Why? They control >95% of the most lucrative market.

> in order to maintain competitive advantage

There's no competition in the desktop market, period. If in the unlikely event the closest MS competitor could, say, triple its market share, it'd still remain a miniscule footnote.

> in a customer-controlled economy.

Hmm, what controls do the customers of a monopoly with >95% marketshare have? It's become obvious that the vast majority of PC users value standardization/ubiquity over quality, price, usability, aesthetics, security, etc.

We don't have the legal framework to properly deal with a smart and viciously aggressive technology monopoly, as on pure marketplace economics things aren't likely to budge at all.

Sure, nothing lasts forever, but I just don't see marketology-speak substantially changing facts on the bloody ground.

jennifer rice

IMO, Microsoft's done a great job of busting their way into a virtual monopoly via distribution strategies, but a rather poor job connecting with customers. Their one-size-fits-all strategies just don't give them a competitive advantage in a customer-controlled economy. Many people hate them and are excited by the new alternatives that are (slowly but surely) making their way into the market. If MS wants to do a better job of retaining customers, they might want to better understand who their customers are and what they want, and then tailor products/messages to groups (or better yet, allow individuals to customize products themselves.) Since MS has massive resources, they won't have to pick just one market; they could have multiple task forces working simultaneously on various customer groups.

George Anten

"Trying to be all things to all people is one of the biggest stumbling blocks to attracting and keeping customers.
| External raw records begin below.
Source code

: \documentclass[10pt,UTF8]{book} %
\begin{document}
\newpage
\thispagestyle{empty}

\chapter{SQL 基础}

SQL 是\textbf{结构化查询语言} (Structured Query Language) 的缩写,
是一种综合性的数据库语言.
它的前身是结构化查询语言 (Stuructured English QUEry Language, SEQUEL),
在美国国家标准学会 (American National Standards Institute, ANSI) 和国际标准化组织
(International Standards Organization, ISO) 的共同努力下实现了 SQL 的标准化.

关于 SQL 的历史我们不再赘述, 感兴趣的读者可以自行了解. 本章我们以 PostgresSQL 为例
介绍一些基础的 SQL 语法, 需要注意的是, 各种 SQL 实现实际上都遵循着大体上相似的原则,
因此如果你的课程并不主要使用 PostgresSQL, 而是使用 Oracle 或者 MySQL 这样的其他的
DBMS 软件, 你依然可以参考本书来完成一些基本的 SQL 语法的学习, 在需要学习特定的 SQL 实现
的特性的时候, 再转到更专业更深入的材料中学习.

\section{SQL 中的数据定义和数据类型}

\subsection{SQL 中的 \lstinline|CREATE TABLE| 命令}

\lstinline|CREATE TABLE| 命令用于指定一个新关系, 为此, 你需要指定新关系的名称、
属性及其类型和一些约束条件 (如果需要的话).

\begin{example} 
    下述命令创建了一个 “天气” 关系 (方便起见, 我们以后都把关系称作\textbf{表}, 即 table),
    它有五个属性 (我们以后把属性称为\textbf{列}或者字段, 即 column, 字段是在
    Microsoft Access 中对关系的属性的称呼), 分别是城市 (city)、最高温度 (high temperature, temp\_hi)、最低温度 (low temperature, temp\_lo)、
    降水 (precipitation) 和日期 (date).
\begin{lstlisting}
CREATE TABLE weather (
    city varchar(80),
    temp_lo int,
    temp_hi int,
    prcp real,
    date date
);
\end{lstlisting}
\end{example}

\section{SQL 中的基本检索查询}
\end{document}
Choosing a target market is tough. It means eliminating entire groups of people from your messages. But without focus, you risk a bland, diluted message that means nothing to anyone."

Have you not heard of a company called Microsoft? You know, the one with the Windows franchise and $60B in the bank.

David St Lawrence

One of your best posts. Failure to do this has been the foremost reason for failing marketing programs in my experience.

But, as you point out, you have to get to know the customers in the potential target market. The inability to confront doing that probably accounts for the vast batches of marketing spaghetti that are being cooked up every week.

The second reason is that too many top execs KNOW that their product is all things to all people. Their usual mantra is: "You guys just need to get out there and tell people about it! What's so hard about that?"

david foster

Good post. In many cases, a product can be packaged to address a specific industry entirely at the marketing, by creating brochures, presentations, case studies, etc which show how the product solves that industry's problem. In other cases, some changes to the product itself may be necessary.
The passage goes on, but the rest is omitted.